There are numerous points in Kiyoshi Kurosawa's breakthrough film Cure where a more conventional filmmaker would lead us down a rather familiar path. Instead, we drift from a police-procedural murder mystery to a foreboding psychodrama that dissolves all understanding of identity and consciousness. By the time it arrives at a decaying, abandoned building on the edge of Tokyo for the film's final confrontation, the only certainty we feel is that of the metastatic nature of violence.
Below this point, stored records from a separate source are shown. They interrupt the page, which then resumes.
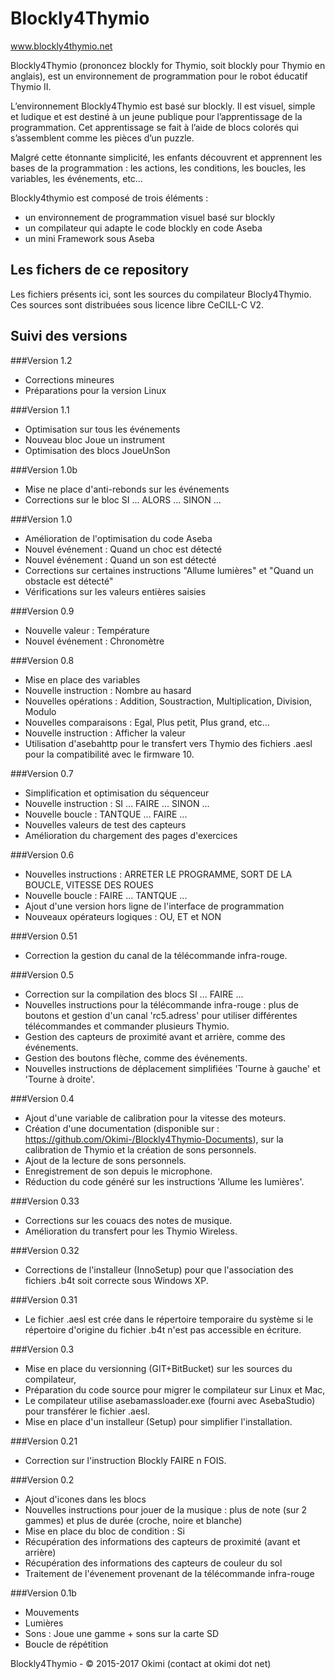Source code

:Blockly4Thymio
==============
www.blockly4thymio.net

Blockly4Thymio (prononcez blockly for Thymio, soit blockly pour Thymio en anglais), est un environnement de programmation pour le robot éducatif Thymio II.

L’environnement Blockly4Thymio est basé sur blockly. Il est visuel, simple et ludique et est destiné à un jeune publique pour l’apprentissage de la programmation.
Cet apprentissage se fait à l’aide de blocs colorés qui s’assemblent comme les pièces d’un puzzle.

Malgré cette étonnante simplicité, les enfants découvrent et apprennent les bases de la programmation : les actions, les conditions, les boucles, les variables, les événements, etc…

Blockly4thymio est composé de trois éléments :
- un environnement de programmation visuel basé sur blockly
- un compilateur qui adapte le code blockly en code Aseba
- un mini Framework sous Aseba


Les fichers de ce repository
----------------------------
Les fichiers présents ici, sont les sources du compilateur Blocly4Thymio.  
Ces sources sont distribuées sous licence libre CeCILL-C V2.


Suivi des versions
------------------

###Version 1.2

* Corrections mineures
* Préparations pour la version Linux


###Version 1.1

* Optimisation sur tous les événements
* Nouveau bloc Joue un instrument
* Optimisation des blocs JoueUnSon


###Version 1.0b

* Mise ne place d'anti-rebonds sur les événements 
* Corrections sur le bloc SI ... ALORS ... SINON ...


###Version 1.0

* Amélioration de l'optimisation du code Aseba
* Nouvel événement : Quand un choc est détecté
* Nouvel événement : Quand un son est détecté
* Corrections sur certaines instructions "Allume lumières" et "Quand un obstacle est détecté"
* Vérifications sur les valeurs entières saisies


###Version 0.9

* Nouvelle valeur : Température
* Nouvel événement : Chronomètre


###Version 0.8
* Mise en place des variables
* Nouvelle instruction : Nombre au hasard
* Nouvelles opérations : Addition, Soustraction, Multiplication, Division, Modulo
* Nouvelles comparaisons : Egal, Plus petit, Plus grand, etc...
* Nouvelle instruction : Afficher la valeur
* Utilisation d'asebahttp pour le transfert vers Thymio des fichiers .aesl pour la compatibilité avec le firmware 10.


###Version 0.7
* Simplification et optimisation du séquenceur
* Nouvelle instruction : SI ... FAIRE ... SINON ...
* Nouvelle boucle : TANTQUE ... FAIRE ...
* Nouvelles valeurs de test des capteurs
* Amélioration du chargement des pages d'exercices


###Version 0.6
* Nouvelles instructions : ARRETER LE PROGRAMME, SORT DE LA BOUCLE, VITESSE DES ROUES
* Nouvelle boucle : FAIRE ... TANTQUE ...
* Ajout d'une version hors ligne de l'interface de programmation
* Nouveaux opérateurs logiques : OU, ET et NON


###Version 0.51
* Correction la gestion du canal de la télécommande infra-rouge.


###Version 0.5
* Correction sur la compilation des blocs SI ... FAIRE ...
* Nouvelles instructions pour la télécommande infra-rouge : plus de boutons  et gestion d'un canal 'rc5.adress' pour utiliser différentes télécommandes et commander plusieurs Thymio.
* Gestion des capteurs de proximité avant et arrière, comme des événements.
* Gestion des boutons flèche, comme des événements.
* Nouvelles instructions de déplacement simplifiées 'Tourne à gauche' et 'Tourne à droite'.


###Version 0.4
* Ajout d'une variable de calibration pour la vitesse des moteurs.
* Création d'une documentation (disponible sur : https://github.com/Okimi-/Blockly4Thymio-Documents), sur la calibration de Thymio et la création de sons personnels.
* Ajout de la lecture de sons personnels.
* Enregistrement de son depuis le microphone.
* Réduction du code généré sur les instructions 'Allume les lumières'.


###Version 0.33
* Corrections sur les couacs des notes de musique.
* Amélioration du transfert pour les Thymio Wireless.


###Version 0.32
* Corrections de l'installeur (InnoSetup) pour que l'association des fichiers .b4t soit correcte sous Windows XP.


###Version 0.31
* Le fichier .aesl est crée dans le répertoire temporaire du système si le répertoire d'origine du fichier .b4t n'est pas accessible en écriture.


###Version 0.3
* Mise en place du versionning (GIT+BitBucket) sur les sources du compilateur,
* Préparation du code source pour migrer le compilateur sur Linux et Mac,
* Le compilateur utilise asebamassloader.exe (fourni avec AsebaStudio) pour transférer le fichier .aesl.
* Mise en place d'un installeur (Setup) pour simplifier l'installation.


###Version 0.21
* Correction sur l'instruction Blockly FAIRE n FOIS.


###Version 0.2
* Ajout d'icones dans les blocs			
* Nouvelles instructions pour jouer de la musique : plus de note (sur 2 gammes) et plus de durée (croche, noire et blanche) 	
* Mise en place du bloc de condition : Si			
* Récupération des informations des capteurs de proximité (avant et arrière)			
* Récupération des informations des capteurs de couleur du sol			
* Traitement de l'évenement provenant de la télécommande infra-rouge	


###Version 0.1b
* Mouvements
* Lumières
* Sons : Joue une gamme + sons sur la carte SD
* Boucle de répétition



Blockly4Thymio - © 2015-2017 Okimi (contact at okimi dot net)
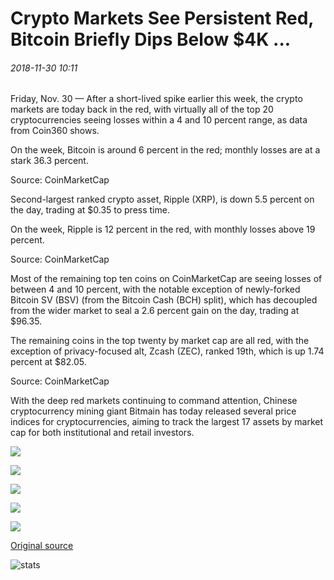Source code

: # Crypto Markets See Persistent Red, Bitcoin Briefly Dips Below $4K ...

###### 2018-11-30 10:11

Friday, Nov. 30 — After a short-lived spike earlier this week, the crypto markets are today back in the red, with virtually all of the top 20 cryptocurrencies seeing losses within a 4 and 10 percent range, as data from Coin360 shows.

On the week, Bitcoin is around 6 percent in the red; monthly losses are at a stark 36.3 percent.

Source: CoinMarketCap

Second-largest ranked crypto asset, Ripple (XRP), is down 5.5 percent on the day, trading at $0.35 to press time.

On the week, Ripple is 12 percent in the red, with monthly losses above 19 percent.

Source: CoinMarketCap

Most of the remaining top ten coins on CoinMarketCap are seeing losses of between 4 and 10 percent, with the notable exception of newly-forked Bitcoin SV (BSV) (from the Bitcoin Cash (BCH) split), which has decoupled from the wider market to seal a 2.6 percent gain on the day, trading at $96.35.

The remaining coins in the top twenty by market cap are all red, with the exception of privacy-focused alt, Zcash (ZEC), ranked 19th, which is up 1.74 percent at $82.05.

Source: CoinMarketCap

With the deep red markets continuing to command attention, Chinese cryptocurrency mining giant Bitmain has today released several price indices for cryptocurrencies, aiming to track the largest 17 assets by market cap for both institutional and retail investors.

![](https://s3.cointelegraph.com/storage/uploads/view/131f4bd51931f0f84b56cb6fc687338b.png)

![](https://s3.cointelegraph.com/storage/uploads/view/54b90a80b4ea23ccb177e2f56b2e0c45.png)

![](https://s3.cointelegraph.com/storage/uploads/view/4f78dc836be6def345740bef067faa66.png)

![](https://s3.cointelegraph.com/storage/uploads/view/f58e4d6cb28d66bd10a874d4d8fc8ab0.png)

![](https://s3.cointelegraph.com/storage/uploads/view/d5539adc6acc90a9b3147e6cefbef668.png)

[Original source](https://cointelegraph.com/news/crypto-markets-see-persistent-red-bitcoin-briefly-dips-below-4k)

![stats](https://c.statcounter.com/11760860/0/a89fa40b/1/ "stats")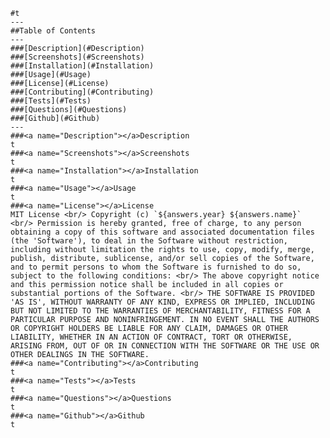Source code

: 
    #t
    ---
    ##Table of Contents
    ---
    ###[Description](#Description)
    ###[Screenshots](#Screenshots)
    ###[Installation](#Installation)
    ###[Usage](#Usage)
    ###[License](#License)
    ###[Contributing](#Contributing)
    ###[Tests](#Tests)
    ###[Questions](#Questions)
    ###[Github](#Github)
    ---
    ###<a name="Description"></a>Description
    t
    ###<a name="Screenshots"></a>Screenshots
    t
    ###<a name="Installation"></a>Installation
    t
    ###<a name="Usage"></a>Usage
    t
    ###<a name="License"></a>License
    MIT License <br/> Copyright (c) `${answers.year} ${answers.name}` <br/> Permission is hereby granted, free of charge, to any person obtaining a copy of this software and associated documentation files (the 'Software'), to deal in the Software without restriction, including without limitation the rights to use, copy, modify, merge, publish, distribute, sublicense, and/or sell copies of the Software, and to permit persons to whom the Software is furnished to do so, subject to the following conditions: <br/> The above copyright notice and this permission notice shall be included in all copies or substantial portions of the Software. <br/> THE SOFTWARE IS PROVIDED 'AS IS', WITHOUT WARRANTY OF ANY KIND, EXPRESS OR IMPLIED, INCLUDING BUT NOT LIMITED TO THE WARRANTIES OF MERCHANTABILITY, FITNESS FOR A PARTICULAR PURPOSE AND NONINFRINGEMENT. IN NO EVENT SHALL THE AUTHORS OR COPYRIGHT HOLDERS BE LIABLE FOR ANY CLAIM, DAMAGES OR OTHER LIABILITY, WHETHER IN AN ACTION OF CONTRACT, TORT OR OTHERWISE, ARISING FROM, OUT OF OR IN CONNECTION WITH THE SOFTWARE OR THE USE OR OTHER DEALINGS IN THE SOFTWARE.
    ###<a name="Contributing"></a>Contributing
    t
    ###<a name="Tests"></a>Tests
    t
    ###<a name="Questions"></a>Questions
    t
    ###<a name="Github"></a>Github
    t
    
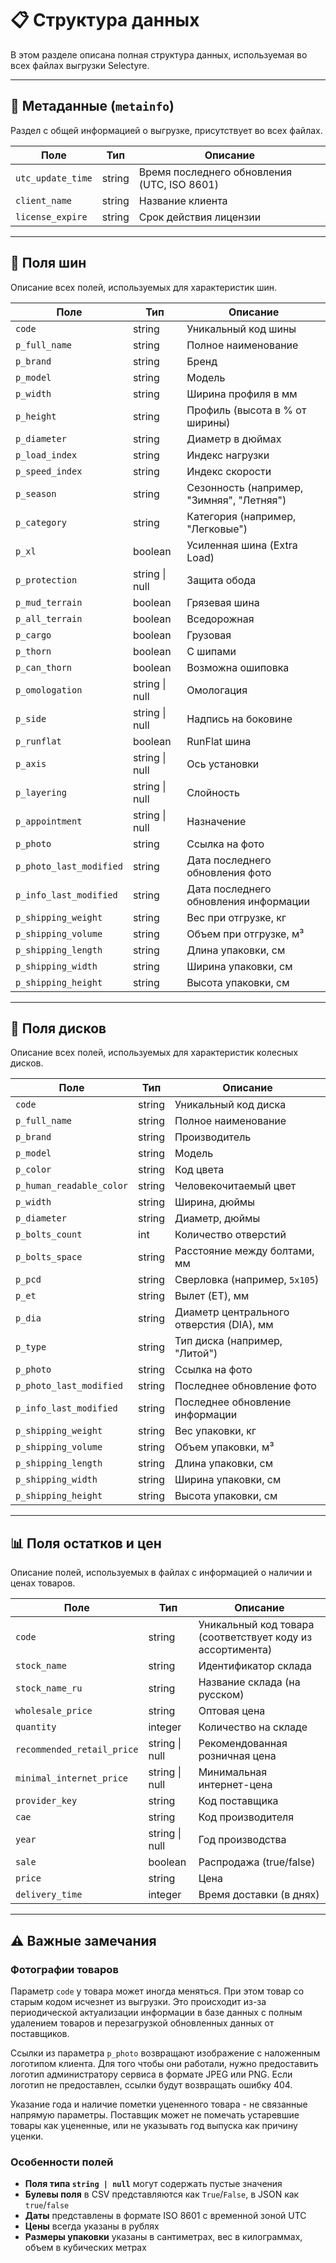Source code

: # 📋 Структура данных

В этом разделе описана полная структура данных, используемая во всех файлах выгрузки Selectyre.

---

## 🧠 Метаданные (`metainfo`)

Раздел с общей информацией о выгрузке, присутствует во всех файлах.

| Поле               | Тип     | Описание                         |
|--------------------|---------|----------------------------------|
| `utc_update_time`  | string  | Время последнего обновления (UTC, ISO 8601) |
| `client_name`      | string  | Название клиента                 |
| `license_expire`   | string  | Срок действия лицензии |

---

## 🛞 Поля шин

Описание всех полей, используемых для характеристик шин.

| Поле                | Тип      | Описание                                  |
|---------------------|----------|-------------------------------------------|
| `code`              | string   | Уникальный код шины                       |
| `p_full_name`       | string   | Полное наименование                       |
| `p_brand`           | string   | Бренд                                     |
| `p_model`           | string   | Модель                                    |
| `p_width`           | string   | Ширина профиля в мм                       |
| `p_height`          | string   | Профиль (высота в % от ширины)            |
| `p_diameter`        | string   | Диаметр в дюймах                          |
| `p_load_index`      | string   | Индекс нагрузки                           |
| `p_speed_index`     | string   | Индекс скорости                           |
| `p_season`          | string   | Сезонность (например, "Зимняя", "Летняя") |
| `p_category`        | string   | Категория (например, "Легковые")          |
| `p_xl`              | boolean  | Усиленная шина (Extra Load)               |
| `p_protection`      | string \| null | Защита обода                              |
| `p_mud_terrain`     | boolean  | Грязевая шина                             |
| `p_all_terrain`     | boolean  | Вседорожная                               |
| `p_cargo`           | boolean  | Грузовая                                  |
| `p_thorn`           | boolean  | С шипами                                  |
| `p_can_thorn`       | boolean  | Возможна ошиповка                         |
| `p_omologation`     | string \| null | Омологация                                |
| `p_side`            | string \| null | Надпись на боковине                       |
| `p_runflat`         | boolean  | RunFlat шина                              |
| `p_axis`            | string \| null | Ось установки                             |
| `p_layering`        | string \| null | Слойность                                 |
| `p_appointment`     | string \| null | Назначение                                |
| `p_photo`           | string   | Ссылка на фото                            |
| `p_photo_last_modified` | string | Дата последнего обновления фото           |
| `p_info_last_modified`  | string | Дата последнего обновления информации     |
| `p_shipping_weight`     | string | Вес при отгрузке, кг                      |
| `p_shipping_volume`     | string | Объем при отгрузке, м³                    |
| `p_shipping_length`     | string | Длина упаковки, см                        |
| `p_shipping_width`      | string | Ширина упаковки, см                       |
| `p_shipping_height`     | string | Высота упаковки, см                       |

---

## 🔘 Поля дисков

Описание всех полей, используемых для характеристик колесных дисков.

| Поле                | Тип      | Описание |
|---------------------|----------|----------|
| `code`              | string   | Уникальный код диска |
| `p_full_name`       | string   | Полное наименование |
| `p_brand`           | string   | Производитель |
| `p_model`           | string   | Модель |
| `p_color`           | string   | Код цвета |
| `p_human_readable_color` | string | Человекочитаемый цвет |
| `p_width`           | string   | Ширина, дюймы |
| `p_diameter`        | string   | Диаметр, дюймы |
| `p_bolts_count`     | int      | Количество отверстий |
| `p_bolts_space`     | string   | Расстояние между болтами, мм |
| `p_pcd`             | string   | Сверловка (например, `5x105`) |
| `p_et`              | string   | Вылет (ET), мм |
| `p_dia`             | string   | Диаметр центрального отверстия (DIA), мм |
| `p_type`            | string   | Тип диска (например, "Литой") |
| `p_photo`           | string   | Ссылка на фото |
| `p_photo_last_modified` | string | Последнее обновление фото |
| `p_info_last_modified`  | string | Последнее обновление информации |
| `p_shipping_weight`     | string | Вес упаковки, кг |
| `p_shipping_volume`     | string | Объем упаковки, м³ |
| `p_shipping_length`     | string | Длина упаковки, см |
| `p_shipping_width`      | string | Ширина упаковки, см |
| `p_shipping_height`     | string | Высота упаковки, см |

---

## 📊 Поля остатков и цен

Описание полей, используемых в файлах с информацией о наличии и ценах товаров.

| Поле                       | Тип          | Описание                               |
|----------------------------|--------------|----------------------------------------|
| `code`                     | string       | Уникальный код товара (соответствует коду из ассортимента) |
| `stock_name`               | string       | Идентификатор склада                   |
| `stock_name_ru`            | string       | Название склада (на русском)           |
| `wholesale_price`          | string       | Оптовая цена                           |
| `quantity`                 | integer      | Количество на складе                   |
| `recommended_retail_price` | string \| null | Рекомендованная розничная цена         |
| `minimal_internet_price`   | string \| null | Минимальная интернет-цена              |
| `provider_key`             | string       | Код поставщика                         |
| `cae`                      | string       | Код производителя                      |
| `year`                     | string \| null | Год производства                       |
| `sale`                     | boolean      | Распродажа (true/false)                |
| `price`                    | string       | Цена                                   |
| `delivery_time`            | integer      | Время доставки (в днях)                |

---

## ⚠️ Важные замечания

### Фотографии товаров

Параметр `code` у товара может иногда меняться. При этом товар со старым кодом исчезнет из выгрузки. 
Это происходит из-за периодической актуализации информации в базе данных с полным удалением товаров и перезагрузкой обновленных данных от поставщиков.

Ссылки из параметра `p_photo` возвращают изображение с наложенным логотипом клиента. 
Для того чтобы они работали, нужно предоставить логотип администратору сервиса в формате JPEG или PNG. 
Если логотип не предоставлен, ссылки будут возвращать ошибку 404.

Указание года и наличие пометки уцененного товара - не связанные напрямую параметры. 
Поставщик может не помечать устаревшие товары как уцененные, или не указывать год выпуска как причину уценки.

### Особенности полей

- **Поля типа `string | null`** могут содержать пустые значения
- **Булевы поля** в CSV представляются как `True`/`False`, в JSON как `true`/`false`  
- **Даты** представлены в формате ISO 8601 с временной зоной UTC
- **Цены** всегда указаны в рублях
- **Размеры упаковки** указаны в сантиметрах, вес в килограммах, объем в кубических метрах 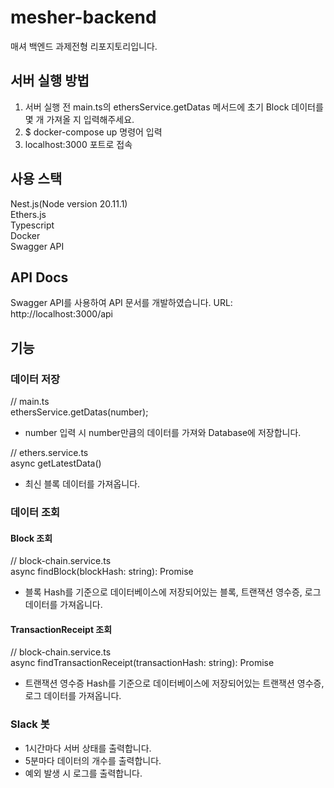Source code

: # mesher-backend
매셔 백엔드 과제전형 리포지토리입니다.

## 서버 실행 방법
1. 서버 실행 전 main.ts의 ethersService.getDatas 메서드에 초기 Block 데이터를 몇 개 가져올 지 입력해주세요. </br>
2. $ docker-compose up 명령어 입력 </br>
3. localhost:3000 포트로 접속 </br>

## 사용 스택
Nest.js(Node version 20.11.1) </br>
Ethers.js </br>
Typescript </br>
Docker  </br>
Swagger API </br>

## API Docs
Swagger API를 사용하여 API 문서를 개발하였습니다.
URL: http://localhost:3000/api

## 기능

### 데이터 저장

// main.ts  </br>
ethersService.getDatas(number);
- number 입력 시 number만큼의 데이터를 가져와 Database에 저장합니다.

// ethers.service.ts  </br>
async getLatestData()
- 최신 블록 데이터를 가져옵니다.

### 데이터 조회

#### Block 조회

// block-chain.service.ts  </br>
async findBlock(blockHash: string): Promise<BlockWithTransactionReceiptAndLogDto>
- 블록 Hash를 기준으로 데이터베이스에 저장되어있는 블록, 트랜잭션 영수증, 로그 데이터를 가져옵니다.

#### TransactionReceipt 조회

// block-chain.service.ts  </br>
async findTransactionReceipt(transactionHash: string): Promise<TransactionReceiptEntity>
- 트랜잭션 영수증 Hash를 기준으로 데이터베이스에 저장되어있는 트랜잭션 영수증, 로그 데이터를 가져옵니다.

### Slack 봇

- 1시간마다 서버 상태를 출력합니다.
- 5분마다 데이터의 개수를 출력합니다.
- 예외 발생 시 로그를 출력합니다.
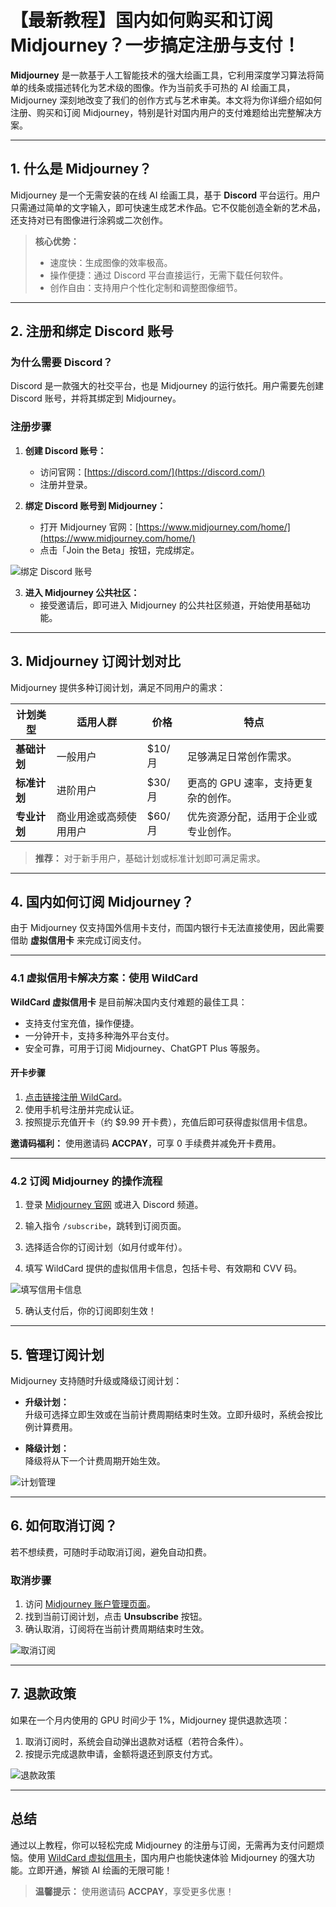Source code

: # 【最新教程】国内如何购买和订阅 Midjourney？一步搞定注册与支付！

**Midjourney** 是一款基于人工智能技术的强大绘画工具，它利用深度学习算法将简单的线条或描述转化为艺术级的图像。作为当前炙手可热的 AI 绘画工具，Midjourney 深刻地改变了我们的创作方式与艺术审美。本文将为你详细介绍如何注册、购买和订阅 Midjourney，特别是针对国内用户的支付难题给出完整解决方案。

---

## 1. 什么是 Midjourney？

Midjourney 是一个无需安装的在线 AI 绘画工具，基于 **Discord** 平台运行。用户只需通过简单的文字输入，即可快速生成艺术作品。它不仅能创造全新的艺术品，还支持对已有图像进行涂鸦或二次创作。

> **核心优势：**
> - 速度快：生成图像的效率极高。
> - 操作便捷：通过 Discord 平台直接运行，无需下载任何软件。
> - 创作自由：支持用户个性化定制和调整图像细节。

---

## 2. 注册和绑定 Discord 账号

### 为什么需要 Discord？
Discord 是一款强大的社交平台，也是 Midjourney 的运行依托。用户需要先创建 Discord 账号，并将其绑定到 Midjourney。

### 注册步骤

1. **创建 Discord 账号：**  
   - 访问官网：[https://discord.com/](https://discord.com/)  
   - 注册并登录。

2. **绑定 Discord 账号到 Midjourney：**  
   - 打开 Midjourney 官网：[https://www.midjourney.com/home/](https://www.midjourney.com/home/)  
   - 点击「Join the Beta」按钮，完成绑定。

![绑定 Discord 账号](https://img.gptcard.cn/p/1700385861397546.png)

3. **进入 Midjourney 公共社区：**  
   - 接受邀请后，即可进入 Midjourney 的公共社区频道，开始使用基础功能。

---

## 3. Midjourney 订阅计划对比

Midjourney 提供多种订阅计划，满足不同用户的需求：

| **计划类型**  | **适用人群**             | **价格** | **特点**                           |
|---------------|--------------------------|----------|------------------------------------|
| **基础计划**  | 一般用户                | $10/月   | 足够满足日常创作需求。             |
| **标准计划**  | 进阶用户                | $30/月   | 更高的 GPU 速率，支持更复杂的创作。|
| **专业计划**  | 商业用途或高频使用用户   | $60/月   | 优先资源分配，适用于企业或专业创作。|

> **推荐：** 对于新手用户，基础计划或标准计划即可满足需求。

---

## 4. 国内如何订阅 Midjourney？

由于 Midjourney 仅支持国外信用卡支付，而国内银行卡无法直接使用，因此需要借助 **虚拟信用卡** 来完成订阅支付。

---

### 4.1 虚拟信用卡解决方案：使用 WildCard

**WildCard 虚拟信用卡** 是目前解决国内支付难题的最佳工具：
- 支持支付宝充值，操作便捷。
- 一分钟开卡，支持多种海外平台支付。
- 安全可靠，可用于订阅 Midjourney、ChatGPT Plus 等服务。

#### 开卡步骤

1. [点击链接注册 WildCard](https://bit.ly/bewildcard)。  
2. 使用手机号注册并完成认证。  
3. 按照提示充值开卡（约 $9.99 开卡费），充值后即可获得虚拟信用卡信息。

**邀请码福利：** 使用邀请码 **ACCPAY**，可享 0 手续费并减免开卡费用。

---

### 4.2 订阅 Midjourney 的操作流程

1. 登录 [Midjourney 官网](https://www.midjourney.com/home/) 或进入 Discord 频道。  
2. 输入指令 `/subscribe`，跳转到订阅页面。

3. 选择适合你的订阅计划（如月付或年付）。  

4. 填写 WildCard 提供的虚拟信用卡信息，包括卡号、有效期和 CVV 码。

![填写信用卡信息](https://img.gptcard.cn/p/hFQULzuiDN6BZ4G.png)

5. 确认支付后，你的订阅即刻生效！

---

## 5. 管理订阅计划

Midjourney 支持随时升级或降级订阅计划：

- **升级计划：**  
  升级可选择立即生效或在当前计费周期结束时生效。立即升级时，系统会按比例计算费用。

- **降级计划：**  
  降级将从下一个计费周期开始生效。

![计划管理](https://img.gptcard.cn/p/1700385924146291.png)

---

## 6. 如何取消订阅？

若不想续费，可随时手动取消订阅，避免自动扣费。

### 取消步骤

1. 访问 [Midjourney 账户管理页面](https://www.midjourney.com/account/)。  
2. 找到当前订阅计划，点击 **Unsubscribe** 按钮。  
3. 确认取消，订阅将在当前计费周期结束时生效。

![取消订阅](https://img.gptcard.cn/p/1700385959645355.png)

---

## 7. 退款政策

如果在一个月内使用的 GPU 时间少于 1%，Midjourney 提供退款选项：

1. 取消订阅时，系统会自动弹出退款对话框（若符合条件）。  
2. 按提示完成退款申请，金额将退还到原支付方式。

![退款政策](https://img.gptcard.cn/p/1700385978713454.png)

---

## 总结

通过以上教程，你可以轻松完成 Midjourney 的注册与订阅，无需再为支付问题烦恼。使用 [WildCard 虚拟信用卡](https://bit.ly/bewildcard)，国内用户也能快速体验 Midjourney 的强大功能。立即开通，解锁 AI 绘画的无限可能！

> **温馨提示：** 使用邀请码 **ACCPAY**，享受更多优惠！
Kōji Yakusho (Shall We Dance?) plays Takabe, a detective investigating a series of gruesome murders each committed by different people, but bound together by the same mutilation: a large "X" carved in the victim's neck. The other mysterious factor uniting them is the amnesiac drifter who offers no answers, but who comes into contact with each murderer before they unknowingly commit their crime. Masato Hagiwara's performance, however, while enigmatic and entrancing, never succumbs to the charismatic mastermind archetype of serial killer narratives (and whether or not the "label" of serial killer actually applies to him is one of the film's central mysteries). The way in which he reflects the capacity for violence back at Takabe and other characters is maddeningly haunting.
Overshadowed by other films in the turn-of-the-century J-Horror canon, like Ringu (1998) and Audition (1999), Cure lives on as one of the more powerful works of the era. The chance to see it on 35mm at Japan Society should not be missed, and be prepared to ponder the ending for a long time afterwards.